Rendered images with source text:

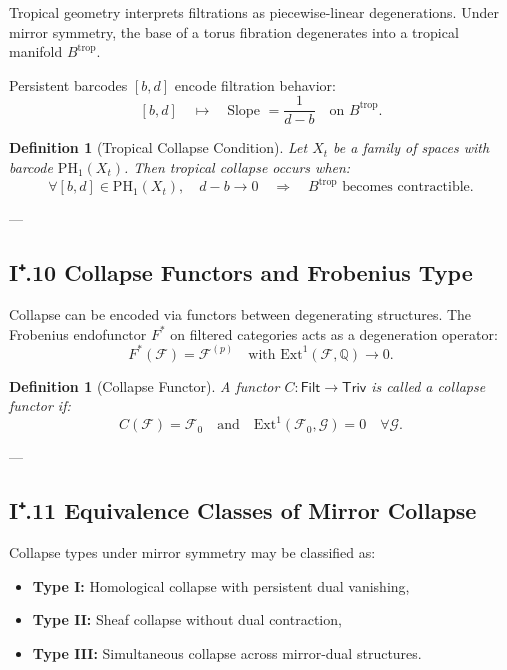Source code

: \documentclass[11pt]{article}
\newtheorem{definition}[theorem]{Definition}
\begin{document}
Tropical geometry interprets filtrations as piecewise-linear degenerations.  
Under mirror symmetry, the base of a torus fibration degenerates into a tropical manifold $B^{\mathrm{trop}}$.

Persistent barcodes $[b,d]$ encode filtration behavior:
\[
[b,d] \quad \mapsto \quad \text{Slope } = \frac{1}{d - b} \quad \text{on } B^{\mathrm{trop}}.
\]

\begin{definition}[Tropical Collapse Condition]
Let $X_t$ be a family of spaces with barcode $\mathrm{PH}_1(X_t)$.  
Then tropical collapse occurs when:
\[
\forall [b,d] \in \mathrm{PH}_1(X_t), \quad d - b \to 0 \quad \Rightarrow \quad B^{\mathrm{trop}} \text{ becomes contractible.}
\]
\end{definition}

---

\subsection*{I⁺.10 Collapse Functors and Frobenius Type}

Collapse can be encoded via functors between degenerating structures.  
The Frobenius endofunctor $F^*$ on filtered categories acts as a degeneration operator:
\[
F^*(\mathcal{F}) = \mathcal{F}^{(p)} \quad \text{with } \mathrm{Ext}^1(\mathcal{F}, \mathbb{Q}) \to 0.
\]

\begin{definition}[Collapse Functor]
A functor $C: \mathsf{Filt} \to \mathsf{Triv}$ is called a collapse functor if:
\[
C(\mathcal{F}) = \mathcal{F}_0 \quad \text{and} \quad \mathrm{Ext}^1(\mathcal{F}_0, \mathcal{G}) = 0 \quad \forall \mathcal{G}.
\]
\end{definition}

---

\subsection*{I⁺.11 Equivalence Classes of Mirror Collapse}

Collapse types under mirror symmetry may be classified as:

\begin{itemize}
  \item \textbf{Type I:} Homological collapse with persistent dual vanishing,
  \item \textbf{Type II:} Sheaf collapse without dual contraction,
  \item \textbf{Type III:} Simultaneous collapse across mirror-dual structures.
\end{itemize}
\end{document}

◆ TASK TO CARRY OUT ◆
Using the entries above, find all lines with "forall". Copy them.

◆ RESPONSE TO THE TASK ◆
\forall [b,d] \in \mathrm{PH}_1(X_t), \quad d - b \to 0 \quad \Rightarrow \quad B^{\mathrm{trop}} \text{ becomes contractible.}
C(\mathcal{F}) = \mathcal{F}_0 \quad \text{and} \quad \mathrm{Ext}^1(\mathcal{F}_0, \mathcal{G}) = 0 \quad \forall \mathcal{G}.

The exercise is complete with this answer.